◆ Assigned task ◆
Down to the last line, print the data that follows exactly, without its pictures.

◆ Records for this exercise ◆
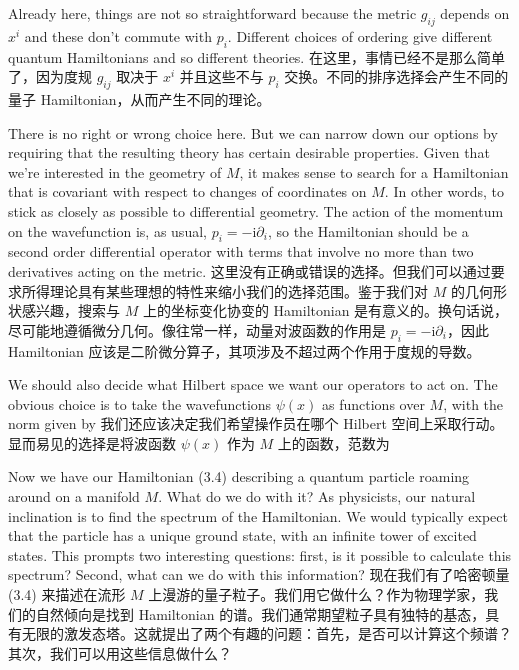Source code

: \documentclass{article}
\newcommand{\rmi}{\mathrm{i}}
\begin{document}
\begin{paracol}{2}
Already here, things are not so straightforward because the metric $g_{ij}$ depends on $x^i$ and these don’t commute with $p_i$. Diﬀerent choices of ordering give diﬀerent quantum Hamiltonians and so diﬀerent theories.
\switchcolumn
在这里，事情已经不是那么简单了，因为度规 $g_{ij}$ 取决于 $x^i$ 并且这些不与 $p_i$ 交换。不同的排序选择会产生不同的量子 Hamiltonian，从而产生不同的理论。
\switchcolumn*

There is no right or wrong choice here. But we can narrow down our options by requiring that the resulting theory has certain desirable properties. Given that we’re interested in the geometry of $M$, it makes sense to search for a Hamiltonian that is covariant with respect to changes of coordinates on $M$. In other words, to stick as closely as possible to diﬀerential geometry. The action of the momentum on the wavefunction is, as usual, $p_i = - \rmi \partial_i$, so the Hamiltonian should be a second order diﬀerential operator with terms that involve no more than two derivatives acting on the metric.
\switchcolumn
这里没有正确或错误的选择。但我们可以通过要求所得理论具有某些理想的特性来缩小我们的选择范围。鉴于我们对 $M$ 的几何形状感兴趣，搜索与 $M$ 上的坐标变化协变的 Hamiltonian 是有意义的。换句话说，尽可能地遵循微分几何。像往常一样，动量对波函数的作用是 $p_i = - \rmi \partial_i$，因此 Hamiltonian 应该是二阶微分算子，其项涉及不超过两个作用于度规的导数。
\switchcolumn*

We should also decide what Hilbert space we want our operators to act on. The obvious choice is to take the wavefunctions $\psi(x)$ as functions over $M$, with the norm given by
\switchcolumn
我们还应该决定我们希望操作员在哪个 Hilbert 空间上采取行动。显而易见的选择是将波函数 $\psi(x)$ 作为 $M$ 上的函数，范数为
\switchcolumn*

Now we have our Hamiltonian (3.4) describing a quantum particle roaming around on a manifold $M$. What do we do with it? As physicists, our natural inclination is to find the spectrum of the Hamiltonian. We would typically expect that the particle has a unique ground state, with an infinite tower of excited states. This prompts two interesting questions: first, is it possible to calculate this spectrum? Second, what can we do with this information?
\switchcolumn
现在我们有了哈密顿量 (3.4) 来描述在流形 $M$ 上漫游的量子粒子。我们用它做什么？作为物理学家，我们的自然倾向是找到 Hamiltonian 的谱。我们通常期望粒子具有独特的基态，具有无限的激发态塔。这就提出了两个有趣的问题：首先，是否可以计算这个频谱？其次，我们可以用这些信息做什么？
\switchcolumn*


\end{paracol}
\end{document}
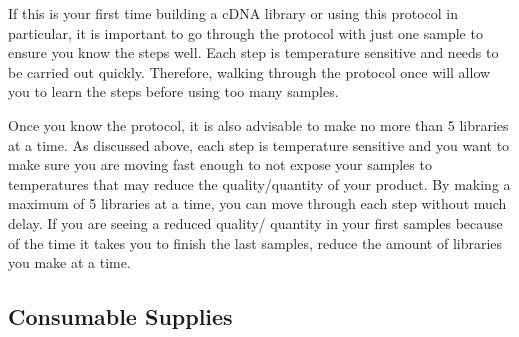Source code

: \documentclass[11pt, oneside]{article}
\begin{document}
	\vspace{2mm}
	
	\noindent If this is your first time building a cDNA library or using this protocol in particular, it is important to go through the protocol with just one sample 	to ensure you know the steps well. Each step is temperature sensitive and needs to be carried out quickly. Therefore, walking through the protocol once 	will allow you to learn the steps before using too many samples. 
	
	\vspace{2mm}
	
	\noindent Once you know the protocol, it is also advisable to make no more than 5 libraries at a time. As discussed above, each step is temperature 	sensitive and you want to make sure you are moving fast enough to not expose your samples to temperatures that may reduce the quality/quantity of 	your product. By making a maximum of 5 libraries at a time, you can move through each step without much delay. If you are seeing a reduced quality/	quantity in your first samples because of the time it takes you to finish the last samples, reduce the amount of libraries you make at a time. 
	
	\vspace{3mm}
	
	\subsection{Consumable Supplies}
	
		\vspace{3mm}
		
\end{document}
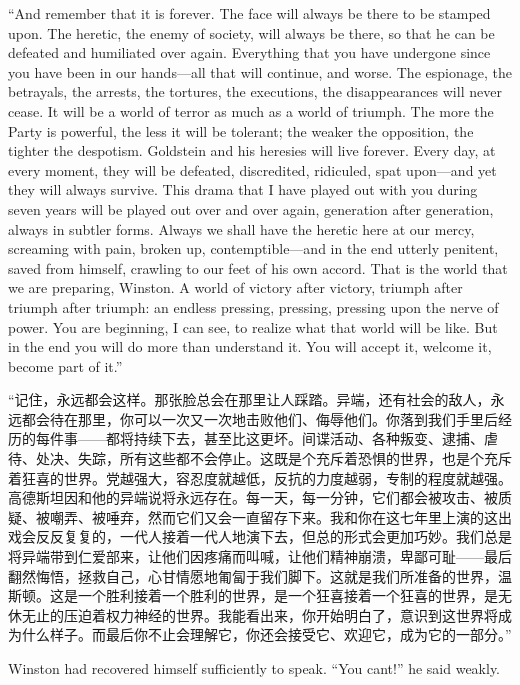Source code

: \begin{paracol}{2}
``And remember that it is forever. The face will always be there to be
stamped upon. The heretic, the enemy of society, will always be there,
so that he can be defeated and humiliated over again. Everything that
you have undergone since you have been in our hands---all that will
continue, and worse. The espionage, the betrayals, the arrests, the
tortures, the executions, the disappearances will never cease. It will
be a world of terror as much as a world of triumph. The more the Party
is powerful, the less it will be tolerant; the weaker the opposition,
the tighter the despotism. Goldstein and his heresies will live forever.
Every day, at every moment, they will be defeated, discredited,
ridiculed, spat upon---and yet they will always survive. This drama that
I have played out with you during seven years will be played out over
and over again, generation after generation, always in subtler forms.
Always we shall have the heretic here at our mercy, screaming with pain,
broken up, contemptible---and in the end utterly penitent, saved from
himself, crawling to our feet of his own accord. That is the world that
we are preparing, Winston. A world of victory after victory, triumph
after triumph after triumph: an endless pressing, pressing, pressing
upon the nerve of power. You are beginning, I can see, to realize what
that world will be like. But in the end you will do more than understand
it. You will accept it, welcome it, become part of it.''

\switchcolumn

``记住，永远都会这样。那张脸总会在那里让人踩踏。异端，还有社会的敌人，永远都会待在那里，你可以一次又一次地击败他们、侮辱他们。你落到我们手里后经历的每件事——都将持续下去，甚至比这更坏。间谍活动、各种叛变、逮捕、虐待、处决、失踪，所有这些都不会停止。这既是个充斥着恐惧的世界，也是个充斥着狂喜的世界。党越强大，容忍度就越低，反抗的力度越弱，专制的程度就越强。高德斯坦因和他的异端说将永远存在。每一天，每一分钟，它们都会被攻击、被质疑、被嘲弄、被唾弃，然而它们又会一直留存下来。我和你在这七年里上演的这出戏会反反复复的，一代人接着一代人地演下去，但总的形式会更加巧妙。我们总是将异端带到仁爱部来，让他们因疼痛而叫喊，让他们精神崩溃，卑鄙可耻——最后翻然悔悟，拯救自己，心甘情愿地匍匐于我们脚下。这就是我们所准备的世界，温斯顿。这是一个胜利接着一个胜利的世界，是一个狂喜接着一个狂喜的世界，是无休无止的压迫着权力神经的世界。我能看出来，你开始明白了，意识到这世界将成为什么样子。而最后你不止会理解它，你还会接受它、欢迎它，成为它的一部分。''

\switchcolumn*

Winston had recovered himself sufficiently to speak. ``You
can\textquotesingle t!'' he said weakly.


\end{paracol}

◆ Solution ◆
Source code

: \documentclass{article}
\newcommand{\rmi}{\mathrm{i}}
\begin{document}
\begin{paracol}{2}
Already here, things are not so straightforward because the metric $g_{ij}$ depends on $x^i$ and these don’t commute with $p_i$. Diﬀerent choices of ordering give diﬀerent quantum Hamiltonians and so diﬀerent theories.
\switchcolumn
在这里，事情已经不是那么简单了，因为度规 $g_{ij}$ 取决于 $x^i$ 并且这些不与 $p_i$ 交换。不同的排序选择会产生不同的量子 Hamiltonian，从而产生不同的理论。
\switchcolumn*

There is no right or wrong choice here. But we can narrow down our options by requiring that the resulting theory has certain desirable properties. Given that we’re interested in the geometry of $M$, it makes sense to search for a Hamiltonian that is covariant with respect to changes of coordinates on $M$. In other words, to stick as closely as possible to diﬀerential geometry. The action of the momentum on the wavefunction is, as usual, $p_i = - \rmi \partial_i$, so the Hamiltonian should be a second order diﬀerential operator with terms that involve no more than two derivatives acting on the metric.
\switchcolumn
这里没有正确或错误的选择。但我们可以通过要求所得理论具有某些理想的特性来缩小我们的选择范围。鉴于我们对 $M$ 的几何形状感兴趣，搜索与 $M$ 上的坐标变化协变的 Hamiltonian 是有意义的。换句话说，尽可能地遵循微分几何。像往常一样，动量对波函数的作用是 $p_i = - \rmi \partial_i$，因此 Hamiltonian 应该是二阶微分算子，其项涉及不超过两个作用于度规的导数。
\switchcolumn*

We should also decide what Hilbert space we want our operators to act on. The obvious choice is to take the wavefunctions $\psi(x)$ as functions over $M$, with the norm given by
\switchcolumn
我们还应该决定我们希望操作员在哪个 Hilbert 空间上采取行动。显而易见的选择是将波函数 $\psi(x)$ 作为 $M$ 上的函数，范数为
\switchcolumn*

Now we have our Hamiltonian (3.4) describing a quantum particle roaming around on a manifold $M$. What do we do with it? As physicists, our natural inclination is to find the spectrum of the Hamiltonian. We would typically expect that the particle has a unique ground state, with an infinite tower of excited states. This prompts two interesting questions: first, is it possible to calculate this spectrum? Second, what can we do with this information?
\switchcolumn
现在我们有了哈密顿量 (3.4) 来描述在流形 $M$ 上漫游的量子粒子。我们用它做什么？作为物理学家，我们的自然倾向是找到 Hamiltonian 的谱。我们通常期望粒子具有独特的基态，具有无限的激发态塔。这就提出了两个有趣的问题：首先，是否可以计算这个频谱？其次，我们可以用这些信息做什么？
\switchcolumn*


\end{paracol}
\end{document}
Source code

: \documentclass[11pt, oneside]{article}
\begin{document}
	\vspace{2mm}
	
	\noindent If this is your first time building a cDNA library or using this protocol in particular, it is important to go through the protocol with just one sample 	to ensure you know the steps well. Each step is temperature sensitive and needs to be carried out quickly. Therefore, walking through the protocol once 	will allow you to learn the steps before using too many samples. 
	
	\vspace{2mm}
	
	\noindent Once you know the protocol, it is also advisable to make no more than 5 libraries at a time. As discussed above, each step is temperature 	sensitive and you want to make sure you are moving fast enough to not expose your samples to temperatures that may reduce the quality/quantity of 	your product. By making a maximum of 5 libraries at a time, you can move through each step without much delay. If you are seeing a reduced quality/	quantity in your first samples because of the time it takes you to finish the last samples, reduce the amount of libraries you make at a time. 
	
	\vspace{3mm}
	
	\subsection{Consumable Supplies}
	
		\vspace{3mm}
		
\end{document}
Source code

: \begin{paracol}{2}
``And remember that it is forever. The face will always be there to be
stamped upon. The heretic, the enemy of society, will always be there,
so that he can be defeated and humiliated over again. Everything that
you have undergone since you have been in our hands---all that will
continue, and worse. The espionage, the betrayals, the arrests, the
tortures, the executions, the disappearances will never cease. It will
be a world of terror as much as a world of triumph. The more the Party
is powerful, the less it will be tolerant; the weaker the opposition,
the tighter the despotism. Goldstein and his heresies will live forever.
Every day, at every moment, they will be defeated, discredited,
ridiculed, spat upon---and yet they will always survive. This drama that
I have played out with you during seven years will be played out over
and over again, generation after generation, always in subtler forms.
Always we shall have the heretic here at our mercy, screaming with pain,
broken up, contemptible---and in the end utterly penitent, saved from
himself, crawling to our feet of his own accord. That is the world that
we are preparing, Winston. A world of victory after victory, triumph
after triumph after triumph: an endless pressing, pressing, pressing
upon the nerve of power. You are beginning, I can see, to realize what
that world will be like. But in the end you will do more than understand
it. You will accept it, welcome it, become part of it.''

\switchcolumn

``记住，永远都会这样。那张脸总会在那里让人踩踏。异端，还有社会的敌人，永远都会待在那里，你可以一次又一次地击败他们、侮辱他们。你落到我们手里后经历的每件事——都将持续下去，甚至比这更坏。间谍活动、各种叛变、逮捕、虐待、处决、失踪，所有这些都不会停止。这既是个充斥着恐惧的世界，也是个充斥着狂喜的世界。党越强大，容忍度就越低，反抗的力度越弱，专制的程度就越强。高德斯坦因和他的异端说将永远存在。每一天，每一分钟，它们都会被攻击、被质疑、被嘲弄、被唾弃，然而它们又会一直留存下来。我和你在这七年里上演的这出戏会反反复复的，一代人接着一代人地演下去，但总的形式会更加巧妙。我们总是将异端带到仁爱部来，让他们因疼痛而叫喊，让他们精神崩溃，卑鄙可耻——最后翻然悔悟，拯救自己，心甘情愿地匍匐于我们脚下。这就是我们所准备的世界，温斯顿。这是一个胜利接着一个胜利的世界，是一个狂喜接着一个狂喜的世界，是无休无止的压迫着权力神经的世界。我能看出来，你开始明白了，意识到这世界将成为什么样子。而最后你不止会理解它，你还会接受它、欢迎它，成为它的一部分。''

\switchcolumn*

Winston had recovered himself sufficiently to speak. ``You
can\textquotesingle t!'' he said weakly.


\end{paracol}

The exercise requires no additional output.